Most of the statistics textbooks claim that point estimator $\hat\theta_n(\mathbf{X})$ is asymptotically normal if $$\sqrt{n}(\hat\theta_n - \theta) \, \overset{d}{\longrightarrow} \, \mathcal{N}(0, \sigma^2(\theta)), \qquad \forall \theta \in \Theta$$ where $\sigma^2(\theta)$ is called asymptotic variance of $\hat\theta_n$.
Moreover, if $\sigma(\theta)$ is a continuous function of $\theta$ ($\forall \theta \in \Theta$), we can write that
$$\frac{\sqrt{n}(\hat\theta_n - \theta)}{\sigma(\theta)} \, \overset{d}{\longrightarrow} \, \mathcal{N}(0, 1), \qquad \forall \theta \in \Theta$$
But Larry Wasserman in his book "All of statistics" give the following definition of the asymptotically normal estimator:
An estimator is asymptotically Normal if $$\frac{\hat\theta_n - \theta}{\mathrm{SE}} \, \overset{d}{\longrightarrow} \, \mathcal{N}(0, 1)$$
So we have that $\mathrm{SE} = \frac{\sigma(\theta)}{\sqrt{n}}$.
Also Wasserman previously defined standard error as $\mathrm{SE} = \sqrt{\mathrm{Var}_\theta(\hat\theta)}$.
Therefore, for any asymptotically normal estimator $\hat\theta_n$ I concluded that $$\mathrm{SE} = \sqrt{\mathrm{Var}_\theta(\hat\theta)} = \frac{\sigma(\theta)}{\sqrt{n}} \qquad (*)$$
I know that $(*)$ is true when $\hat\theta_n$ is a sample mean (in that case $\sigma(\theta) \equiv \sigma = \sqrt{\mathrm{Var}(X)}$)
But is $(*)$ true for any asymptotically normal estimator ?
P.s.

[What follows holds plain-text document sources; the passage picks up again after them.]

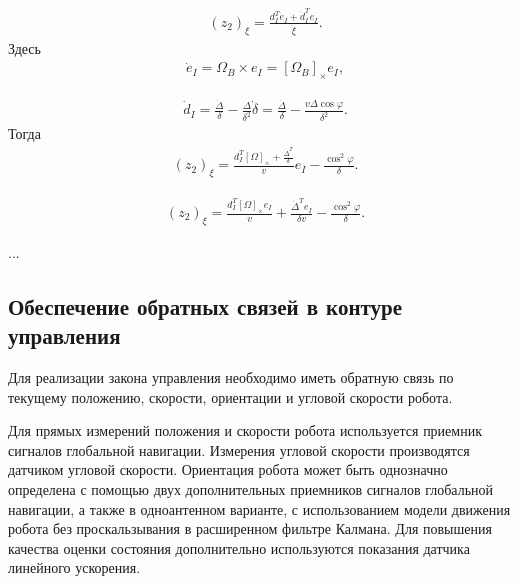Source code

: \documentclass[a4paper,12pt]{article}
\begin{document}
\begin{align}  \label{eq:z2_dxi}
&(z_2)_{\xi} = \frac{d_I^T \dot e_I + \dot d_I^T  e_I}{\dot \xi}.
\end{align}
Здесь
\begin{align}  \label{eq:e_I_dot}
&\dot e_I = \Omega_{B} \times e_I = [\Omega_{B}]_{\times} e_I,
\end{align}

\begin{align}  \label{eq:d_I_dot}
&\dot d_I = \frac{\dot \Delta}{\delta} - \frac{\Delta }{\delta^2} \dot \delta = \frac{\dot \Delta}{\delta} - \frac{v \Delta \cos \varphi}{\delta^2}.
\end{align}
Тогда
\begin{align}  \label{eq:z2_dxi_2}
&(z_2)_{\xi} =\frac
{d_I^T [\Omega]_{\times} + \frac{\dot \Delta^T}{\delta}}
{v} e_I -
\frac{\cos^2 \varphi }{\delta}
.
\end{align}

\begin{align}  \label{eq:z2_dxi_3}
&(z_2)_{\xi} =
\frac{d_I^T [\Omega]_{\times} e_I}{v} +
\frac{\dot \Delta^T e_I}{\delta v} -
\frac{\cos^2 \varphi }{\delta}
.
\end{align}

...

\subsection{Обеспечение обратных связей в контуре управления}
Для реализации закона управления необходимо иметь обратную связь по текущему положению, скорости, ориентации и угловой скорости робота.

Для прямых измерений положения и скорости робота используется приемник сигналов глобальной навигации. Измерения угловой скорости производятся датчиком угловой скорости. Ориентация робота может быть однозначно определена с помощью двух дополнительных приемников сигналов глобальной навигации, а также в одноантенном варианте, с использованием модели движения робота без проскальзывания в расширенном фильтре Калмана. Для повышения качества оценки состояния дополнительно используются показания датчика линейного ускорения.
\end{document}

In some sources I have seen that quantity $\frac{\sigma(\theta)}{\sqrt{n}}$ is called "asymptotic standard error" and actively used in building confidence intervals. Also please keep in mind that I am not talking about the estimated standard error $\widehat{\mathrm{SE}}(\hat\theta_n) = \sqrt{\widehat{\mathrm{Var}}(\hat\theta_n)}$ which is an observed value.

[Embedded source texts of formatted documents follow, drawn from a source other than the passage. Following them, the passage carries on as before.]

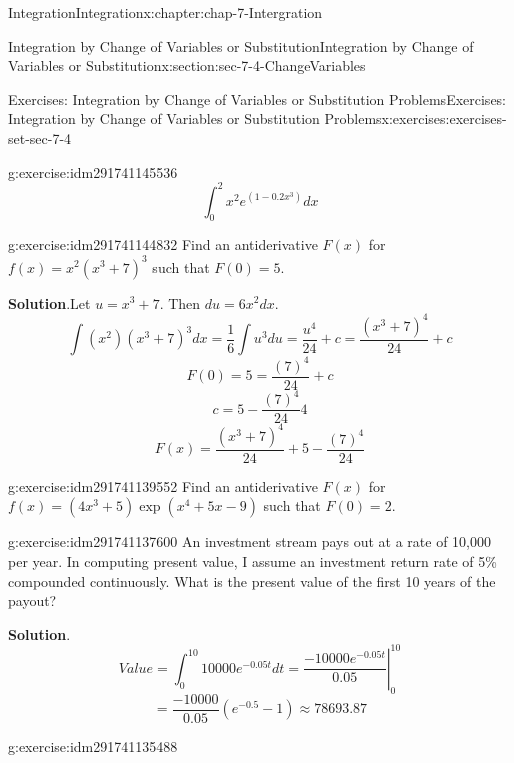 \documentclass[oneside,10pt,]{book}
\numberwithin{equation}{section}
\begin{document}
\begin{chapterptx}{Integration}{}{Integration}{}{}{x:chapter:chap-7-Intergration}
\begin{sectionptx}{Integration by Change of Variables or Substitution}{}{Integration by Change of Variables or Substitution}{}{}{x:section:sec-7-4-ChangeVariables}
\begin{exercises-subsection}{Exercises: Integration by Change of Variables or Substitution Problems}{}{Exercises: Integration by Change of Variables or Substitution Problems}{}{}{x:exercises:exercises-set-sec-7-4}
\begin{divisionexercise}{18}{}{}{g:exercise:idm291741145536}%
%
\begin{equation*}
\int_0^2 x^2 e^{(1-0.2x^3)} dx 
\end{equation*}
\end{divisionexercise}%
\begin{divisionexercise}{19}{}{}{g:exercise:idm291741144832}%
Find an antiderivative \(F(x)\) for \(f(x)=x^2(x^3+7)^3\) such that \(F(0)=5\).%
\par\smallskip%
\noindent\textbf{Solution}.\hypertarget{g:solution:idm291741143024}{}\quad{}Let \(u=x^3+7\).  Then \(du=6x^2 dx\).%
%
\begin{equation*}
\int (x^2 ) (x^3+7)^3 dx=\frac{1}{6} \int u^3 du=\frac{u^4}{24}+c=\frac{(x^3+7)^4}{24}+c
\end{equation*}
%
\begin{equation*}
F(0)=5=\frac{(7)^4}{24}+c
\end{equation*}
%
\begin{equation*}
c=5-\frac{(7)^4}{24}4
\end{equation*}
%
\begin{equation*}
F(x)=\frac{(x^3+7)^4}{24}+5-\frac{(7)^4}{24}
\end{equation*}
\end{divisionexercise}%
\begin{divisionexercise}{20}{}{}{g:exercise:idm291741139552}%
Find an antiderivative \(F(x)\)  for \(f(x)=(4x^3+5)\exp(x^4+5x-9)\) such that \(F(0)=2\).%
\end{divisionexercise}%
\begin{divisionexercise}{21}{}{}{g:exercise:idm291741137600}%
An investment stream pays out at a rate of \textdollar{}10,000 per year.  In computing present value, I assume an investment return rate of 5\% compounded continuously.  What is the present value of the first 10 years of the payout?%
\par\smallskip%
\noindent\textbf{Solution}.\hypertarget{g:solution:idm291741136864}{}\quad{}%
\begin{equation*}
Value=\int_0^{10}10000e^{-0.05t} dt
=\left.\frac{-10000e^{-0.05t}}{0.05}\right|_0^{10}
\end{equation*}
%
\begin{equation*}
=\frac{-10000}{0.05} (e^{-0.5}-1)
\approx 78693.87
\end{equation*}
\end{divisionexercise}%
\begin{divisionexercise}{22}{}{}{g:exercise:idm291741135488}%

\end{divisionexercise}
\end{exercises-subsection}
\end{sectionptx}
\end{chapterptx}
\end{document}
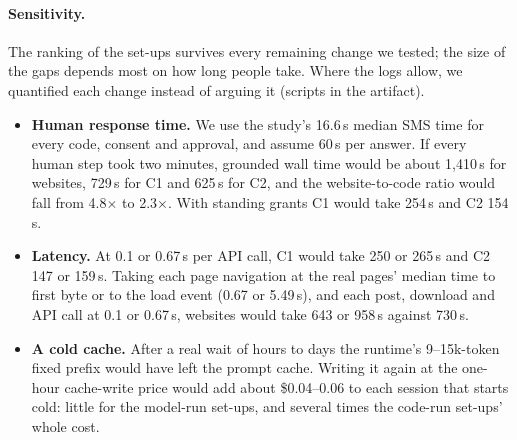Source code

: \paragraph{Sensitivity.}
The ranking of the set-ups survives every remaining change we tested; the size of the gaps depends most on how long people take. Where the logs allow, we quantified each change instead of arguing it (scripts in the artifact).
\begin{itemize}
\item \textbf{Human response time.} We use the study's 16.6\,s median SMS time for every code, consent and approval, and assume 60\,s per answer. If every human step took two minutes, grounded wall time would be about 1{,}410\,s for websites, 729\,s for C1 and 625\,s for C2, and the website-to-code ratio would fall from 4.8$\times$ to 2.3$\times$. With standing grants C1 would take 254\,s and C2 154\,s.
\item \textbf{Latency.} At 0.1 or 0.67\,s per API call, C1 would take 250 or 265\,s and C2 147 or 159\,s. Taking each page navigation at the real pages' median time to first byte or to the load event (0.67 or 5.49\,s), and each post, download and API call at 0.1 or 0.67\,s, websites would take 643 or 958\,s against 730\,s.
\item \textbf{A cold cache.} After a real wait of hours to days the runtime's 9--15k-token fixed prefix would have left the prompt cache. Writing it again at the one-hour cache-write price would add about \$0.04--0.06 to each session that starts cold: little for the model-run set-ups, and several times the code-run set-ups' whole cost.
\end{itemize}
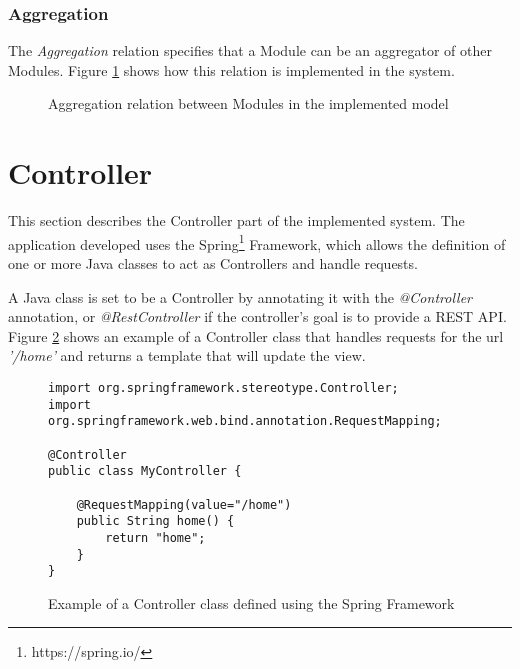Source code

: \subsubsection{Aggregation}

The \textit{Aggregation} relation specifies that a Module can be an aggregator of other Modules. Figure \ref{figure:modelAggregationRelation} shows how this relation is implemented in the system.

\begin{figure}[h]
\centering
\renewcommand {\umltextcolor}{black}
\renewcommand {\umlfillcolor}{none}
\renewcommand {\umldrawcolor}{black}
\caption{Aggregation relation between Modules in the implemented model}
\label{figure:modelAggregationRelation}
\end{figure}

\section{Controller}

This section describes the Controller part of the implemented system. The application developed uses the Spring\footnote{https://spring.io/} Framework, which allows the definition of one or more Java classes to act as Controllers and handle requests.

A Java class is set to be a Controller by annotating it with the \textit{@Controller} annotation, or \textit{@RestController} if the controller's goal is to provide a REST API. Figure \ref{figure:springController} shows an example of a Controller class that handles requests for the url \textit{'/home'} and returns a template that will update the view.

\begin{figure}[h]
\lstset{style=customjava}
\begin{lstlisting}
import org.springframework.stereotype.Controller;
import org.springframework.web.bind.annotation.RequestMapping;

@Controller
public class MyController {

	@RequestMapping(value="/home")
	public String home() {
		return "home";
	}
}
\end{lstlisting}
\caption{Example of a Controller class defined using the Spring Framework} 
\label{figure:springController}
\end{figure}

EDIT. mpiktas's answer seems to be the truth.
Indeed, the equality $(*)$ is correct only for sample mean $\overline{X}$. If we get another asymptotically normal estimator, for example sample variance $S^2 =\frac{1}{n-1} \sum_{i=1}^n (X_i - \overline{X})^2$, then the equality $(*)$ will not hold. It is easy to show.
On the one hand,
$$\mathrm{SE}(S^2) = \sqrt{\mathrm{Var}(S^2)} = \sqrt{\frac{1}{n} \left(\mu_4 - \frac{n-3}{n-1}\sigma^4\right)}, \qquad (1)$$ where $\mu_4 = \mathrm{E}[(X_1 - \mu)^4]$ (see wiki, for example).
On the other hand, $$\frac{\sigma(S^2)}{\sqrt{n}} = \frac{\sqrt{\mu_4 - \sigma^4}}{\sqrt{n}}, \qquad (2)$$ where $\sigma(S^2)$ is a square root of the asymptotic variance of $S^2$ (see proof here).
Expressions (1) and (2) are not equal, i.e. $\mathrm{SE}(S^2) =\sqrt{\mathrm{Var}(S^2) } \neq \sigma(S^2)/\sqrt{n}$.
But we have the following convergence: $$\sqrt{n} \, \mathrm{SE}(S^2) \, \overset{n \to \infty}{\longrightarrow} \, \sigma(S^2) = \sqrt{\mu_4 - \sigma^4}.$$